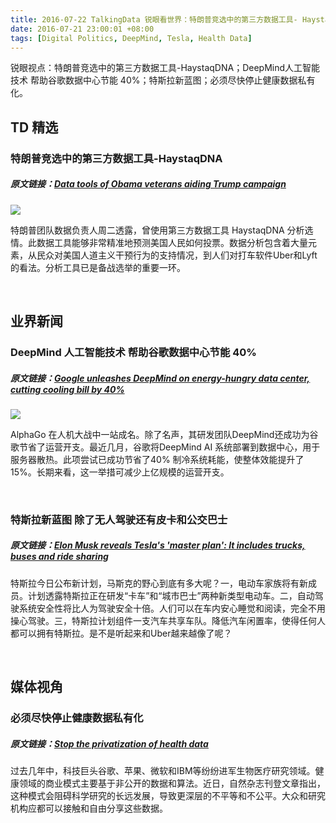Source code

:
 ```yaml
---
title: 2016-07-22 TalkingData 锐眼看世界：特朗普竞选中的第三方数据工具- HaystaqDNA
date: 2016-07-21 23:00:01 +08:00
tags: [Digital Politics, DeepMind, Tesla, Health Data]
---
```


锐眼视点：特朗普竞选中的第三方数据工具-HaystaqDNA；DeepMind人工智能技术 帮助谷歌数据中心节能 40%；特斯拉新蓝图；必须尽快停止健康数据私有化。

## TD 精选

### 特朗普竞选中的第三方数据工具-HaystaqDNA

##### 原文链接：[Data tools of Obama veterans aiding Trump campaign](http://www.politico.com/story/2016/07/obama-veterans-software-aiding-trump-campaign-225911)

![](http://i1.piimg.com/567952/bca06245d1dcb254.jpg)

特朗普团队数据负责人周二透露，曾使用第三方数据工具 HaystaqDNA 分析选情。此数据工具能够非常精准地预测美国人民如何投票。数据分析包含着大量元素，从民众对美国人道主义干预行为的支持情况，到人们对打车软件Uber和Lyft的看法。分析工具已是备战选举的重要一环。

<br>

## 业界新闻

### DeepMind 人工智能技术 帮助谷歌数据中心节能  40%

##### 原文链接：[Google unleashes DeepMind on energy-hungry data center, cutting cooling bill by 40%](https://techcrunch.com/2016/07/20/google-unleashes-deepmind-on-energy-hungry-datacenter-cutting-cooling-bill-by-40-percent/)

![](http://i1.piimg.com/567952/be29476c17412872.png)


AlphaGo 在人机大战中一站成名。除了名声，其研发团队DeepMind还成功为谷歌节省了运营开支。最近几月，谷歌将DeepMind AI 系统部署到数据中心，用于服务器散热。此项尝试已成功节省了40% 制冷系统耗能，使整体效能提升了15%。长期来看，这一举措可减少上亿规模的运营开支。

<br>

### 特斯拉新蓝图  除了无人驾驶还有皮卡和公交巴士

##### 原文链接：[Elon Musk reveals Tesla's 'master plan': It includes trucks, buses and ride sharing](http://www.latimes.com/business/autos/la-fi-hy-musk-master-plan-20160714-snap-story.html)

特斯拉今日公布新计划，马斯克的野心到底有多大呢？一，电动车家族将有新成员。计划透露特斯拉正在研发“卡车”和“城市巴士”两种新类型电动车。二，自动驾驶系统安全性将比人为驾驶安全十倍。人们可以在车内安心睡觉和阅读，完全不用操心驾驶。三，特斯拉计划组件一支汽车共享车队。降低汽车闲置率，使得任何人都可以拥有特斯拉。是不是听起来和Uber越来越像了呢？

<br>

## 媒体视角

### 必须尽快停止健康数据私有化

##### 原文链接：[Stop the privatization of health data](http://www.nature.com/news/stop-the-privatization-of-health-data-1.20268)

过去几年中，科技巨头谷歌、苹果、微软和IBM等纷纷进军生物医疗研究领域。健康领域的商业模式主要基于非公开的数据和算法。近日，自然杂志刊登文章指出，这种模式会阻碍科学研究的长远发展，导致更深层的不平等和不公平。大众和研究机构应都可以接触和自由分享这些数据。

<br>
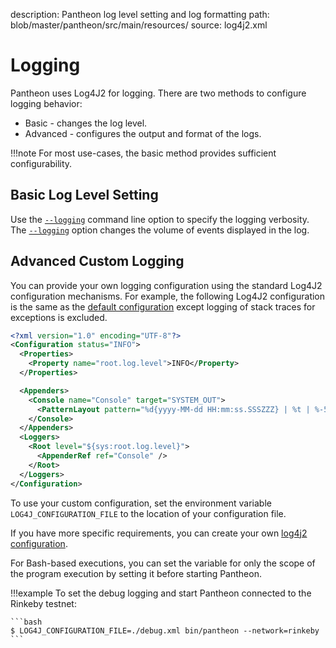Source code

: description: Pantheon log level setting and log formatting
path: blob/master/pantheon/src/main/resources/
source: log4j2.xml
<!--- END of page meta data -->

# Logging

Pantheon uses Log4J2 for logging. There are two methods to configure logging behavior:

* Basic - changes the log level. 
* Advanced - configures the output and format of the logs. 

!!!note
    For most use-cases, the basic method provides sufficient configurability.  

## Basic Log Level Setting

Use the [`--logging`](../Reference/Pantheon-CLI-Syntax.md#logging) command line option to specify 
the logging verbosity. The [`--logging`](../Reference/Pantheon-CLI-Syntax.md#logging) option changes
the volume of events displayed in the log. 

## Advanced Custom Logging

You can provide your own logging configuration using the standard Log4J2 configuration mechanisms.
For example, the following Log4J2 configuration is the same as the 
[default configuration](https://github.com/PegaSysEng/pantheon/blob/master/pantheon/src/main/resources/log4j2.xml) 
except logging of stack traces for exceptions is excluded.

```xml tab="log4j2.xml"
<?xml version="1.0" encoding="UTF-8"?>
<Configuration status="INFO">
  <Properties>
    <Property name="root.log.level">INFO</Property>
  </Properties>

  <Appenders>
    <Console name="Console" target="SYSTEM_OUT">
      <PatternLayout pattern="%d{yyyy-MM-dd HH:mm:ss.SSSZZZ} | %t | %-5level | %c{1} | %msg %throwable{short.message}%n" />
    </Console>
  </Appenders>
  <Loggers>
    <Root level="${sys:root.log.level}">
      <AppenderRef ref="Console" />
    </Root>
  </Loggers>
</Configuration>
```

To use your custom configuration, set the environment variable `LOG4J_CONFIGURATION_FILE` to the 
location of your configuration file.  

If you have more specific requirements, you can create your own 
[log4j2 configuration](https://logging.apache.org/log4j/2.x/manual/configuration.html).

For Bash-based executions, you can set the variable for only the scope of the program execution by 
setting it before starting Pantheon.  

!!!example
    To set the debug logging and start Pantheon connected to the Rinkeby testnet:

    ```bash
    $ LOG4J_CONFIGURATION_FILE=./debug.xml bin/pantheon --network=rinkeby
    ```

##########

**Task instructions**
Write out the data precisely as given, excluding the pictures.

**Response for this exercise**
Source code

:
 ```yaml
---
title: 2016-07-22 TalkingData 锐眼看世界：特朗普竞选中的第三方数据工具- HaystaqDNA
date: 2016-07-21 23:00:01 +08:00
tags: [Digital Politics, DeepMind, Tesla, Health Data]
---
```


锐眼视点：特朗普竞选中的第三方数据工具-HaystaqDNA；DeepMind人工智能技术 帮助谷歌数据中心节能 40%；特斯拉新蓝图；必须尽快停止健康数据私有化。

## TD 精选

### 特朗普竞选中的第三方数据工具-HaystaqDNA

##### 原文链接：[Data tools of Obama veterans aiding Trump campaign](http://www.politico.com/story/2016/07/obama-veterans-software-aiding-trump-campaign-225911)

![](http://i1.piimg.com/567952/bca06245d1dcb254.jpg)

特朗普团队数据负责人周二透露，曾使用第三方数据工具 HaystaqDNA 分析选情。此数据工具能够非常精准地预测美国人民如何投票。数据分析包含着大量元素，从民众对美国人道主义干预行为的支持情况，到人们对打车软件Uber和Lyft的看法。分析工具已是备战选举的重要一环。

<br>

## 业界新闻

### DeepMind 人工智能技术 帮助谷歌数据中心节能  40%

##### 原文链接：[Google unleashes DeepMind on energy-hungry data center, cutting cooling bill by 40%](https://techcrunch.com/2016/07/20/google-unleashes-deepmind-on-energy-hungry-datacenter-cutting-cooling-bill-by-40-percent/)

![](http://i1.piimg.com/567952/be29476c17412872.png)


AlphaGo 在人机大战中一站成名。除了名声，其研发团队DeepMind还成功为谷歌节省了运营开支。最近几月，谷歌将DeepMind AI 系统部署到数据中心，用于服务器散热。此项尝试已成功节省了40% 制冷系统耗能，使整体效能提升了15%。长期来看，这一举措可减少上亿规模的运营开支。

<br>

### 特斯拉新蓝图  除了无人驾驶还有皮卡和公交巴士

##### 原文链接：[Elon Musk reveals Tesla's 'master plan': It includes trucks, buses and ride sharing](http://www.latimes.com/business/autos/la-fi-hy-musk-master-plan-20160714-snap-story.html)

特斯拉今日公布新计划，马斯克的野心到底有多大呢？一，电动车家族将有新成员。计划透露特斯拉正在研发“卡车”和“城市巴士”两种新类型电动车。二，自动驾驶系统安全性将比人为驾驶安全十倍。人们可以在车内安心睡觉和阅读，完全不用操心驾驶。三，特斯拉计划组件一支汽车共享车队。降低汽车闲置率，使得任何人都可以拥有特斯拉。是不是听起来和Uber越来越像了呢？

<br>

## 媒体视角

### 必须尽快停止健康数据私有化

##### 原文链接：[Stop the privatization of health data](http://www.nature.com/news/stop-the-privatization-of-health-data-1.20268)

过去几年中，科技巨头谷歌、苹果、微软和IBM等纷纷进军生物医疗研究领域。健康领域的商业模式主要基于非公开的数据和算法。近日，自然杂志刊登文章指出，这种模式会阻碍科学研究的长远发展，导致更深层的不平等和不公平。大众和研究机构应都可以接触和自由分享这些数据。

<br>
Source code

: description: Pantheon log level setting and log formatting
path: blob/master/pantheon/src/main/resources/
source: log4j2.xml
<!--- END of page meta data -->

# Logging

Pantheon uses Log4J2 for logging. There are two methods to configure logging behavior:

* Basic - changes the log level. 
* Advanced - configures the output and format of the logs. 

!!!note
    For most use-cases, the basic method provides sufficient configurability.  

## Basic Log Level Setting

Use the [`--logging`](../Reference/Pantheon-CLI-Syntax.md#logging) command line option to specify 
the logging verbosity. The [`--logging`](../Reference/Pantheon-CLI-Syntax.md#logging) option changes
the volume of events displayed in the log. 

## Advanced Custom Logging

You can provide your own logging configuration using the standard Log4J2 configuration mechanisms.
For example, the following Log4J2 configuration is the same as the 
[default configuration](https://github.com/PegaSysEng/pantheon/blob/master/pantheon/src/main/resources/log4j2.xml) 
except logging of stack traces for exceptions is excluded.

```xml tab="log4j2.xml"
<?xml version="1.0" encoding="UTF-8"?>
<Configuration status="INFO">
  <Properties>
    <Property name="root.log.level">INFO</Property>
  </Properties>

  <Appenders>
    <Console name="Console" target="SYSTEM_OUT">
      <PatternLayout pattern="%d{yyyy-MM-dd HH:mm:ss.SSSZZZ} | %t | %-5level | %c{1} | %msg %throwable{short.message}%n" />
    </Console>
  </Appenders>
  <Loggers>
    <Root level="${sys:root.log.level}">
      <AppenderRef ref="Console" />
    </Root>
  </Loggers>
</Configuration>
```

To use your custom configuration, set the environment variable `LOG4J_CONFIGURATION_FILE` to the 
location of your configuration file.  

If you have more specific requirements, you can create your own 
[log4j2 configuration](https://logging.apache.org/log4j/2.x/manual/configuration.html).

For Bash-based executions, you can set the variable for only the scope of the program execution by 
setting it before starting Pantheon.  

!!!example
    To set the debug logging and start Pantheon connected to the Rinkeby testnet:

    ```bash
    $ LOG4J_CONFIGURATION_FILE=./debug.xml bin/pantheon --network=rinkeby
    ```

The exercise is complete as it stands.